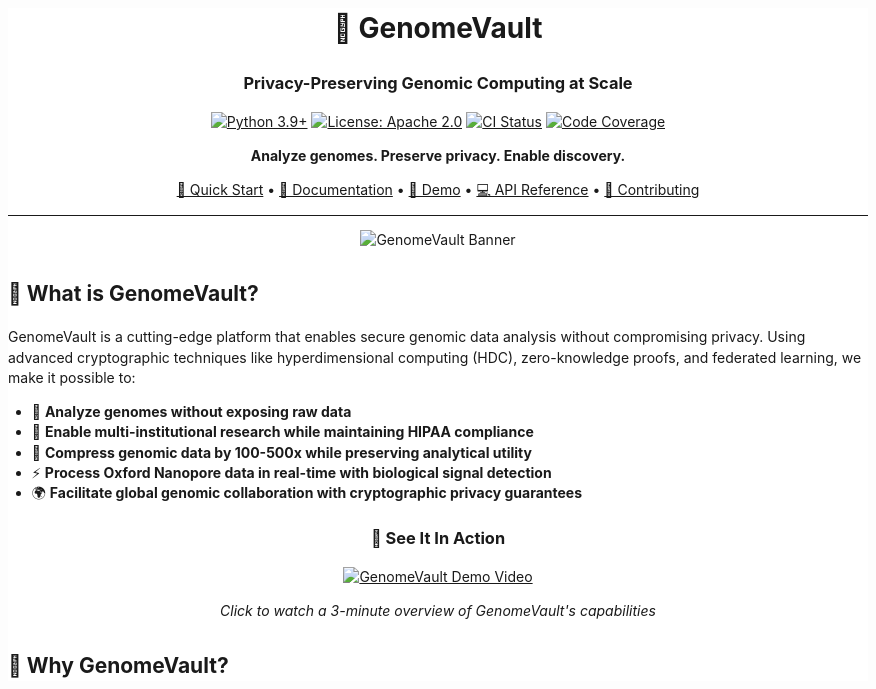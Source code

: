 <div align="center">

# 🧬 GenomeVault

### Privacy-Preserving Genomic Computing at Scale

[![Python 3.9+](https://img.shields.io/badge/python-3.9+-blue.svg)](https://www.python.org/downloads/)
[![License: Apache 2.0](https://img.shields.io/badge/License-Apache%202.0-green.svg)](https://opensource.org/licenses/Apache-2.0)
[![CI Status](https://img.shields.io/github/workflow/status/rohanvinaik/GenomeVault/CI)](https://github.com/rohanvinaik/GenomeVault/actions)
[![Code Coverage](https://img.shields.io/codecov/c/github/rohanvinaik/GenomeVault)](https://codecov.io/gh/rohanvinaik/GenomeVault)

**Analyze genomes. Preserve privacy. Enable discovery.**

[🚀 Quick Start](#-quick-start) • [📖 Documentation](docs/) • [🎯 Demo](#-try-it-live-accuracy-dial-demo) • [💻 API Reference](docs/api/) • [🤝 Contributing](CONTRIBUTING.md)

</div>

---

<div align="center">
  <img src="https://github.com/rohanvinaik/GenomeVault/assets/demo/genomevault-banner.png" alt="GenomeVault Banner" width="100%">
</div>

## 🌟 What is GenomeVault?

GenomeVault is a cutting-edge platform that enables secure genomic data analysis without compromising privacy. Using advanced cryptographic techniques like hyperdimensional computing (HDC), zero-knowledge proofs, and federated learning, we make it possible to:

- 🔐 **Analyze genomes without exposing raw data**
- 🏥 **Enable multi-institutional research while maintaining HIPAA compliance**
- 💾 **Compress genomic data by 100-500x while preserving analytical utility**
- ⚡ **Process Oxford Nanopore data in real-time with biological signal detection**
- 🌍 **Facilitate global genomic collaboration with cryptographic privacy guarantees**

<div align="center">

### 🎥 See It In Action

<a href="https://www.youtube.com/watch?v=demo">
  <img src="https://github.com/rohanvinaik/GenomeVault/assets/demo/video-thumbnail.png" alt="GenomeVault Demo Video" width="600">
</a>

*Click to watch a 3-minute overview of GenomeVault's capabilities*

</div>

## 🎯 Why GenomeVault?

....

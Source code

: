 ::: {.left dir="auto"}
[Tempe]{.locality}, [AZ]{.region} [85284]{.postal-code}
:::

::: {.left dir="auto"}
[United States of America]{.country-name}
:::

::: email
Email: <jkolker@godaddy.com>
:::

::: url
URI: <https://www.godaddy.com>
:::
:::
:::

....

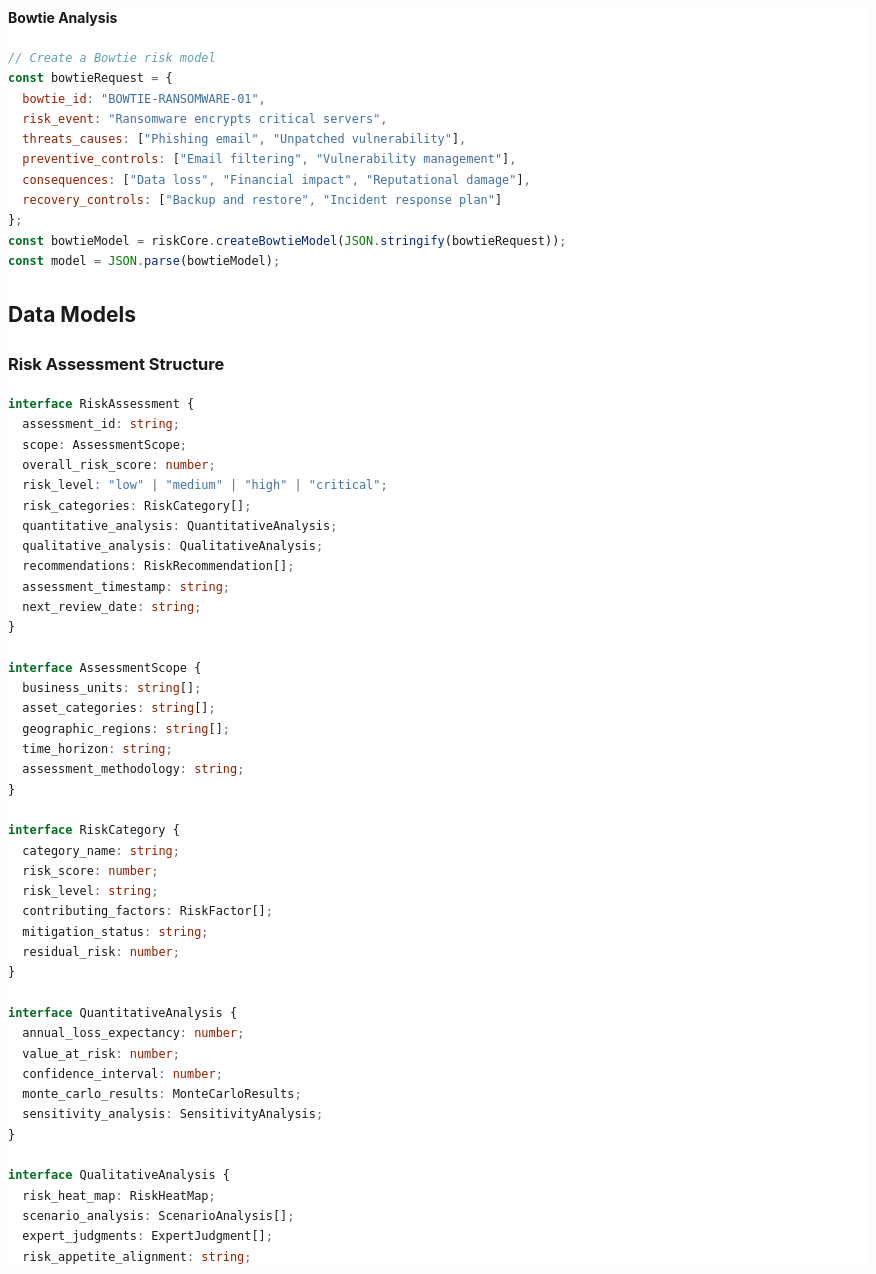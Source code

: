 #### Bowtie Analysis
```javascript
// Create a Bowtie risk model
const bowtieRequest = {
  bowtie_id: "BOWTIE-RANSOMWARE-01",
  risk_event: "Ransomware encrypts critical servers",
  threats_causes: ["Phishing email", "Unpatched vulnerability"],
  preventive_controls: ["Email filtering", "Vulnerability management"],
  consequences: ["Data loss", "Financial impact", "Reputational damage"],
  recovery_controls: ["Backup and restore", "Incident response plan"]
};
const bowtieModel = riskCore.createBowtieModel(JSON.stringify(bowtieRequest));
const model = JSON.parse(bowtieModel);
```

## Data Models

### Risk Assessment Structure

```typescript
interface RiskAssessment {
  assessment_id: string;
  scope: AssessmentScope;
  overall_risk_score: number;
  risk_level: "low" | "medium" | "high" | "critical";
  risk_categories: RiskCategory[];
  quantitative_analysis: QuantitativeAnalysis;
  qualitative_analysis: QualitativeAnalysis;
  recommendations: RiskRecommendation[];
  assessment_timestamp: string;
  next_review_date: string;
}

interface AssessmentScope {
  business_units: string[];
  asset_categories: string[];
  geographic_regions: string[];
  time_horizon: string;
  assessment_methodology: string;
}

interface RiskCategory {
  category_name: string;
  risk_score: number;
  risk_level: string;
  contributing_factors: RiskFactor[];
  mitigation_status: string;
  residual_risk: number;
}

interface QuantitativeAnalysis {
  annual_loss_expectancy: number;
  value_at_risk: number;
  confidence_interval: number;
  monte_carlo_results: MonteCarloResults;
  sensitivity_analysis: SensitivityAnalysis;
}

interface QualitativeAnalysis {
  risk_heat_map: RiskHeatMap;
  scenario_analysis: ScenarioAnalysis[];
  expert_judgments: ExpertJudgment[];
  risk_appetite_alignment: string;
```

....

# PROBLEM STATEMENT:
Wherever a line of the material has the word "demo", add it to a tally; give only the final number.

# RESPONSE AREA:
4